(Task item) Your task is to give the records again exactly. Leave each picture out.

(Data entries)
- - - -
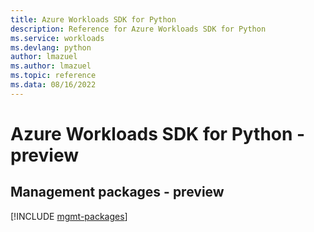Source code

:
 ```yaml
---
title: Azure Workloads SDK for Python
description: Reference for Azure Workloads SDK for Python
ms.service: workloads
ms.devlang: python
author: lmazuel
ms.author: lmazuel
ms.topic: reference
ms.data: 08/16/2022
---
```

# Azure Workloads SDK for Python - preview

## Management packages - preview
[!INCLUDE [mgmt-packages](workloads-mgmt-index.md)]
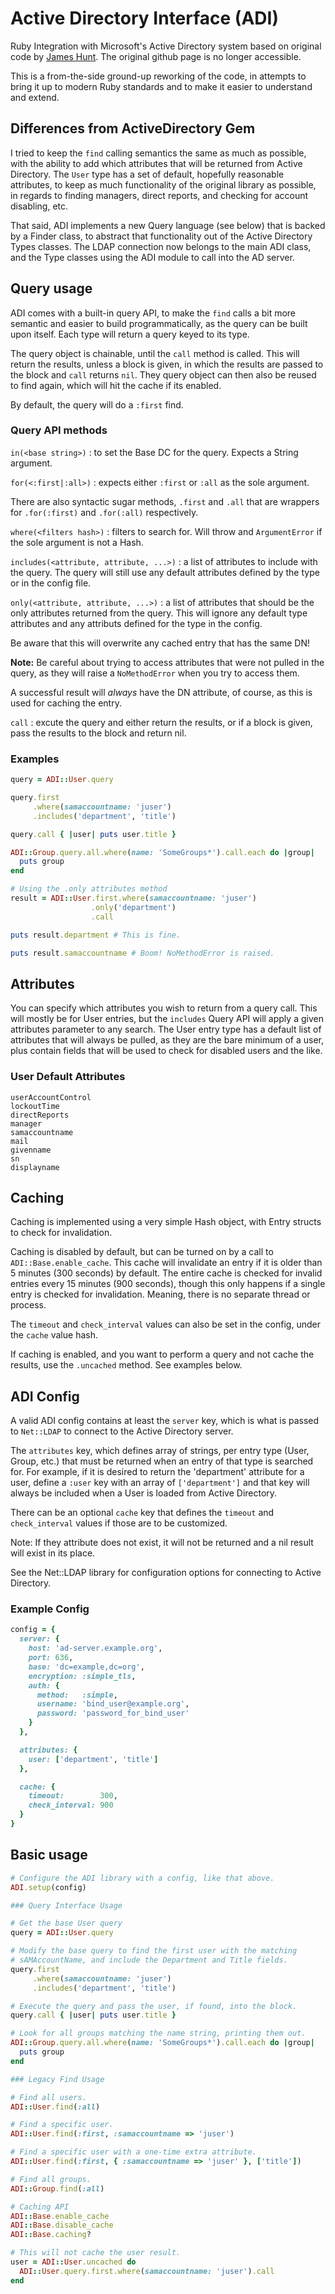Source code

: # Active Directory Interface (ADI)

Ruby Integration with Microsoft's Active Directory system based on original code
by [James Hunt](https://rubygems.org/gems/activedirectory). The original github
page is no longer accessible.

This is a from-the-side ground-up reworking of the code, in attempts to bring it
up to modern Ruby standards and to make it easier to understand and extend.

## Differences from ActiveDirectory Gem

I tried to keep the `find` calling semantics the same as much as possible, with
the ability to add which attributes that will be returned from Active Directory.
The `User` type has a set of default, hopefully reasonable attributes, to keep
as much functionality of the original library as possible, in regards to finding
managers, direct reports, and checking for account disabling, etc.

That said, ADI implements a new Query language (see below) that is backed by a
Finder class, to abstract that functionality out of the Active Directory Types
classes. The LDAP connection now belongs to the main ADI class, and the Type
classes using the ADI module to call into the AD server.

## Query usage

ADI comes with a built-in query API, to make the `find` calls a bit more
semantic and easier to build programmatically, as the query can be built upon
itself. Each type will return a query keyed to its type.

The query object is chainable, until the `call` method is called. This will
return the results, unless a block is given, in which the results are passed to
the block and `call` returns `nil`. They query object can then also be reused to
find again, which will hit the cache if its enabled.

By default, the query will do a `:first` find.

### Query API methods

`in(<base string>)`
: to set the Base DC for the query. Expects a String argument.

`for(<:first|:all>)`
: expects either `:first` or `:all` as the sole argument.

There are also syntactic sugar methods, `.first` and `.all` that are wrappers
for `.for(:first)` and `.for(:all)` respectively.

`where(<filters hash>)`
: filters to search for. Will throw and `ArgumentError` if the sole argument is
not a Hash.

`includes(<attribute, attribute, ...>)`
: a list of attributes to include with the query. The query will still use any
default attributes defined by the type or in the config file.

`only(<attribute, attribute, ...>)`
: a list of attributes that should be the only attributes returned from the
query. This will ignore any default type attributes and any attributs defined
for the type in the config.

Be aware that this will overwrite any cached entry that has the same DN!

**Note:** Be careful about trying to access attributes that were not pulled in
the query, as they will raise a `NoMethodError` when you try to access them.

A successful result will *always* have the DN attribute, of course, as this is
used for caching the entry.

`call`
: excute the query and either return the results, or if a block is given, pass
the results to the block and return nil.

### Examples

```ruby
query = ADI::User.query

query.first
     .where(samaccountname: 'juser')
     .includes('department', 'title')

query.call { |user| puts user.title }

ADI::Group.query.all.where(name: 'SomeGroups*').call.each do |group|
  puts group
end

# Using the .only attributes method
result = ADI::User.first.where(samaccountname: 'juser')
                  .only('department')
                  .call

puts result.department # This is fine.

puts result.samaccountname # Boom! NoMethodError is raised.
```

## Attributes

You can specify which attributes you wish to return from a query call. This will
mostly be for User entries, but the `includes` Query API will apply a given
attributes parameter to any search. The User entry type has a default list of
attributes that will always be pulled, as they are the bare minimum of a user,
plus contain fields that will be used to check for disabled users and the like.

### User Default Attributes

```text
userAccountControl
lockoutTime
directReports
manager
samaccountname
mail
givenname
sn
displayname
```

## Caching

Caching is implemented using a very simple Hash object, with Entry structs to
check for invalidation.

Caching is disabled by default, but can be turned on by a call to
`ADI::Base.enable_cache`. This cache will invalidate an entry if it is older
than 5 minutes (300 seconds) by default. The entire cache is checked for invalid
entries every 15 minutes (900 seconds), though this only happens if a single
entry is checked for invalidation. Meaning, there is no separate thread or
process.

The `timeout` and `check_interval` values can also be set in the config, under
the `cache` value hash.

If caching is enabled, and you want to perform a query and not cache the
results, use the `.uncached` method. See examples below.

## ADI Config

A valid ADI config contains at least the `server` key, which is what is passed
to `Net::LDAP` to connect to the Active Directory server.

The `attributes` key, which defines array of strings, per entry type (User,
Group, etc.) that must be returned when an entry of that type is searched for.
For example, if it is desired to return the 'department' attribute for a user,
define a `:user` key with an array of `['department']` and that key will always
be included when a User is loaded from Active Directory.

There can be an optional `cache` key that defines the `timeout` and
`check_interval` values if those are to be customized.

Note: If they attribute does not exist, it will not be returned and a nil result
will exist in its place.

See the Net::LDAP library for configuration options for connecting to Active
Directory.

### Example Config

```ruby
config = {
  server: {
    host: 'ad-server.example.org',
    port: 636,
    base: 'dc=example,dc=org',
    encryption: :simple_tls,
    auth: {
      method:   :simple,
      username: 'bind_user@example.org',
      password: 'password_for_bind_user'
    }
  },

  attributes: {
    user: ['department', 'title']
  },

  cache: {
    timeout:        300,
    check_interval: 900
  }
}
```

## Basic usage

```ruby
# Configure the ADI library with a config, like that above.
ADI.setup(config)

### Query Interface Usage

# Get the base User query
query = ADI::User.query

# Modify the base query to find the first user with the matching
# sAMAccountName, and include the Department and Title fields.
query.first
     .where(samaccountname: 'juser')
     .includes('department', 'title')

# Execute the query and pass the user, if found, into the block.
query.call { |user| puts user.title }

# Look for all groups matching the name string, printing them out.
ADI::Group.query.all.where(name: 'SomeGroups*').call.each do |group|
  puts group
end

### Legacy Find Usage

# Find all users.
ADI::User.find(:all)

# Find a specific user.
ADI::User.find(:first, :samaccountname => 'juser')

# Find a specific user with a one-time extra attribute.
ADI::User.find(:first, { :samaccountname => 'juser' }, ['title'])

# Find all groups.
ADI::Group.find(:all)

# Caching API
ADI::Base.enable_cache
ADI::Base.disable_cache
ADI::Base.caching?

# This will not cache the user result.
user = ADI::User.uncached do
  ADI::User.query.first.where(samaccountname: 'juser').call
end
```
- - - -
(Task output)
Source code

:
 ```yaml
---
title: Azure Workloads SDK for Python
description: Reference for Azure Workloads SDK for Python
ms.service: workloads
ms.devlang: python
author: lmazuel
ms.author: lmazuel
ms.topic: reference
ms.data: 08/16/2022
---
```

# Azure Workloads SDK for Python - preview

## Management packages - preview
[!INCLUDE [mgmt-packages](workloads-mgmt-index.md)]
Source code

: # Active Directory Interface (ADI)

Ruby Integration with Microsoft's Active Directory system based on original code
by [James Hunt](https://rubygems.org/gems/activedirectory). The original github
page is no longer accessible.

This is a from-the-side ground-up reworking of the code, in attempts to bring it
up to modern Ruby standards and to make it easier to understand and extend.

## Differences from ActiveDirectory Gem

I tried to keep the `find` calling semantics the same as much as possible, with
the ability to add which attributes that will be returned from Active Directory.
The `User` type has a set of default, hopefully reasonable attributes, to keep
as much functionality of the original library as possible, in regards to finding
managers, direct reports, and checking for account disabling, etc.

That said, ADI implements a new Query language (see below) that is backed by a
Finder class, to abstract that functionality out of the Active Directory Types
classes. The LDAP connection now belongs to the main ADI class, and the Type
classes using the ADI module to call into the AD server.

## Query usage

ADI comes with a built-in query API, to make the `find` calls a bit more
semantic and easier to build programmatically, as the query can be built upon
itself. Each type will return a query keyed to its type.

The query object is chainable, until the `call` method is called. This will
return the results, unless a block is given, in which the results are passed to
the block and `call` returns `nil`. They query object can then also be reused to
find again, which will hit the cache if its enabled.

By default, the query will do a `:first` find.

### Query API methods

`in(<base string>)`
: to set the Base DC for the query. Expects a String argument.

`for(<:first|:all>)`
: expects either `:first` or `:all` as the sole argument.

There are also syntactic sugar methods, `.first` and `.all` that are wrappers
for `.for(:first)` and `.for(:all)` respectively.

`where(<filters hash>)`
: filters to search for. Will throw and `ArgumentError` if the sole argument is
not a Hash.

`includes(<attribute, attribute, ...>)`
: a list of attributes to include with the query. The query will still use any
default attributes defined by the type or in the config file.

`only(<attribute, attribute, ...>)`
: a list of attributes that should be the only attributes returned from the
query. This will ignore any default type attributes and any attributs defined
for the type in the config.

Be aware that this will overwrite any cached entry that has the same DN!

**Note:** Be careful about trying to access attributes that were not pulled in
the query, as they will raise a `NoMethodError` when you try to access them.

A successful result will *always* have the DN attribute, of course, as this is
used for caching the entry.

`call`
: excute the query and either return the results, or if a block is given, pass
the results to the block and return nil.

### Examples

```ruby
query = ADI::User.query

query.first
     .where(samaccountname: 'juser')
     .includes('department', 'title')

query.call { |user| puts user.title }

ADI::Group.query.all.where(name: 'SomeGroups*').call.each do |group|
  puts group
end

# Using the .only attributes method
result = ADI::User.first.where(samaccountname: 'juser')
                  .only('department')
                  .call

puts result.department # This is fine.

puts result.samaccountname # Boom! NoMethodError is raised.
```

## Attributes

You can specify which attributes you wish to return from a query call. This will
mostly be for User entries, but the `includes` Query API will apply a given
attributes parameter to any search. The User entry type has a default list of
attributes that will always be pulled, as they are the bare minimum of a user,
plus contain fields that will be used to check for disabled users and the like.

### User Default Attributes

```text
userAccountControl
lockoutTime
directReports
manager
samaccountname
mail
givenname
sn
displayname
```

## Caching

Caching is implemented using a very simple Hash object, with Entry structs to
check for invalidation.

Caching is disabled by default, but can be turned on by a call to
`ADI::Base.enable_cache`. This cache will invalidate an entry if it is older
than 5 minutes (300 seconds) by default. The entire cache is checked for invalid
entries every 15 minutes (900 seconds), though this only happens if a single
entry is checked for invalidation. Meaning, there is no separate thread or
process.

The `timeout` and `check_interval` values can also be set in the config, under
the `cache` value hash.

If caching is enabled, and you want to perform a query and not cache the
results, use the `.uncached` method. See examples below.

## ADI Config

A valid ADI config contains at least the `server` key, which is what is passed
to `Net::LDAP` to connect to the Active Directory server.

The `attributes` key, which defines array of strings, per entry type (User,
Group, etc.) that must be returned when an entry of that type is searched for.
For example, if it is desired to return the 'department' attribute for a user,
define a `:user` key with an array of `['department']` and that key will always
be included when a User is loaded from Active Directory.

There can be an optional `cache` key that defines the `timeout` and
`check_interval` values if those are to be customized.

Note: If they attribute does not exist, it will not be returned and a nil result
will exist in its place.

See the Net::LDAP library for configuration options for connecting to Active
Directory.

### Example Config

```ruby
config = {
  server: {
    host: 'ad-server.example.org',
    port: 636,
    base: 'dc=example,dc=org',
    encryption: :simple_tls,
    auth: {
      method:   :simple,
      username: 'bind_user@example.org',
      password: 'password_for_bind_user'
    }
  },

  attributes: {
    user: ['department', 'title']
  },

  cache: {
    timeout:        300,
    check_interval: 900
  }
}
```

## Basic usage

```ruby
# Configure the ADI library with a config, like that above.
ADI.setup(config)

### Query Interface Usage

# Get the base User query
query = ADI::User.query

# Modify the base query to find the first user with the matching
# sAMAccountName, and include the Department and Title fields.
query.first
     .where(samaccountname: 'juser')
     .includes('department', 'title')

# Execute the query and pass the user, if found, into the block.
query.call { |user| puts user.title }

# Look for all groups matching the name string, printing them out.
ADI::Group.query.all.where(name: 'SomeGroups*').call.each do |group|
  puts group
end

### Legacy Find Usage

# Find all users.
ADI::User.find(:all)

# Find a specific user.
ADI::User.find(:first, :samaccountname => 'juser')

# Find a specific user with a one-time extra attribute.
ADI::User.find(:first, { :samaccountname => 'juser' }, ['title'])

# Find all groups.
ADI::Group.find(:all)

# Caching API
ADI::Base.enable_cache
ADI::Base.disable_cache
ADI::Base.caching?

# This will not cache the user result.
user = ADI::User.uncached do
  ADI::User.query.first.where(samaccountname: 'juser').call
end
```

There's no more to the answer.